Il se passera encore quelques années avant que vous ne réalisiez LES REVENANTS. Qu’est-ce qui a motivé ce film ? - J’ai fait LES REVENANTS dans une optique, grossièrement, hitchcockienne de maîtrise de ce qu’il y a dans le cadre de la narration. Dans ce cas, il s’agit plus d’être dans une ligne narrative toutefois complexe car il y avait des choses assez floues. C’était du cinéma qui était fait avec une caméra en 35 mm, et donc avec le sentiment que la pellicule coûte cher. Aussi, quand on tournait un plan, tout le monde s’arrêtait de respirer et on faisait tout en apnée. Cette manière de faire m’a plu le temps d’un film, mais je n’aurais pas réitérer l’expérience. Au moment où arrivent les caméras numériques, les libertés de tournage sont telles, notamment en multi-caméras, qu’on n’est plus obsédés par le cadre de la même manière.
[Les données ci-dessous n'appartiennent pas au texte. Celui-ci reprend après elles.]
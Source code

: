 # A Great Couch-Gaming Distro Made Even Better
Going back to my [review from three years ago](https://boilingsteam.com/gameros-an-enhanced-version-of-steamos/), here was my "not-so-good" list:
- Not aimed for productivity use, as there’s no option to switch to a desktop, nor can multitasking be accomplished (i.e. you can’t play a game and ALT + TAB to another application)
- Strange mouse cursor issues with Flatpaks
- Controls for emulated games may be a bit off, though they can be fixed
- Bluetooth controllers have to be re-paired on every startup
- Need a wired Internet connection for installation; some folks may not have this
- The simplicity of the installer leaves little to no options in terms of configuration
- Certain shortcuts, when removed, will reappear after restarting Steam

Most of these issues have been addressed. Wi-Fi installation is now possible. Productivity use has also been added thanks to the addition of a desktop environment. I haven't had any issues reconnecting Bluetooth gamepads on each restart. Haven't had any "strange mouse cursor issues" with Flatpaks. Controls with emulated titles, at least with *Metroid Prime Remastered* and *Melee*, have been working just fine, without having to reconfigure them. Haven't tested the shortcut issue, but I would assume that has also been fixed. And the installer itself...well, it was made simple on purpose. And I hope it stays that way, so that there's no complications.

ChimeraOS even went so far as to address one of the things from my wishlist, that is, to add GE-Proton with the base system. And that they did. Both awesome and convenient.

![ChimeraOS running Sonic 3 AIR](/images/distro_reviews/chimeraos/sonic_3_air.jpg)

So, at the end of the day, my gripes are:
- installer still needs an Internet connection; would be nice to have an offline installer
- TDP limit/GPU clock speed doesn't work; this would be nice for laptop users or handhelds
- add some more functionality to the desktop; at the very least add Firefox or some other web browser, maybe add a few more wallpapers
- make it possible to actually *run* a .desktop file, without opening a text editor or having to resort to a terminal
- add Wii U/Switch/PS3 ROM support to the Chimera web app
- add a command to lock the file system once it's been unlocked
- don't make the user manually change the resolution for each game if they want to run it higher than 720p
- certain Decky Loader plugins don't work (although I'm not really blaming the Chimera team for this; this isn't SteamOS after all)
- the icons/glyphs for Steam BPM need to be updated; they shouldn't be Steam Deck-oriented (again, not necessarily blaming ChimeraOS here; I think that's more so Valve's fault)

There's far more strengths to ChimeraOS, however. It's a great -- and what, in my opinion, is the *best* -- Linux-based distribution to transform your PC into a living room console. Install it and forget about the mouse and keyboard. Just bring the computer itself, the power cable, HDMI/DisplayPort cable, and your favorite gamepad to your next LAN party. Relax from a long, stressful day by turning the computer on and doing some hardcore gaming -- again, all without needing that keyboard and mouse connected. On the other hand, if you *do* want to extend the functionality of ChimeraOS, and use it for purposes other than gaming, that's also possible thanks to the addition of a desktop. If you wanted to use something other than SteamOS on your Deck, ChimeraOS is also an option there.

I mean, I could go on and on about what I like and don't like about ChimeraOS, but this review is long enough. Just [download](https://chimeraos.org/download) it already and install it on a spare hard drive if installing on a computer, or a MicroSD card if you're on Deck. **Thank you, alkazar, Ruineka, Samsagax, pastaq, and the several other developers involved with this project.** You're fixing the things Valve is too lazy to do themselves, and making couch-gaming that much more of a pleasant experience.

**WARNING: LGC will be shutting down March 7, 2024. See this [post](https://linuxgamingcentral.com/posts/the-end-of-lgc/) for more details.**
Viendra ensuite EASTERN BOYS qui esthétiquement tend à une grande singularité et déjà une certaine organicité. - Dans EASTERN BOYS, j’étais intéressé de passer à un cinéma qui respire. Pour reprendre ce que Renoir avait fait dans TONI, j’ai essayé que la beauté du plan soit un moment du plan, mais que tout ça sorte d’un chaos, presque d’un bordel, comme si le spectateur découvrait lui-même la beauté d’un moment en même temps que moi. Faire de très longues scènes, avec des acteurs à qui on ne met plus de marques au sol mais à qui on donne des indications plus vagues, m’a permis de respirer avec eux et les reste de l’équipe. Je suis allé à fond dans l’écriture qui était assez précise et à la fois assez onirique. J’essayais en même temps de me permettre toutes les libertés. (…) Au moment de 120 BATTEMENTS PAR MINUTES, je me suis rendu compte que le personnage principal de EASTERN BOY me représente dans le sens où j’ai décidé de me laisser envahir par les autres plutôt qu’essayer de les contraindre et de les prendre comme ils sont – comme une menace et à la fois comme une promesse. Les acteurs vont faire des choses devant moi que je subis autant que je tente de les organiser, et cela va m’emmener dans une espèce de danse qui va être beaucoup plus belle que ce que j’aurais imaginé moi-même.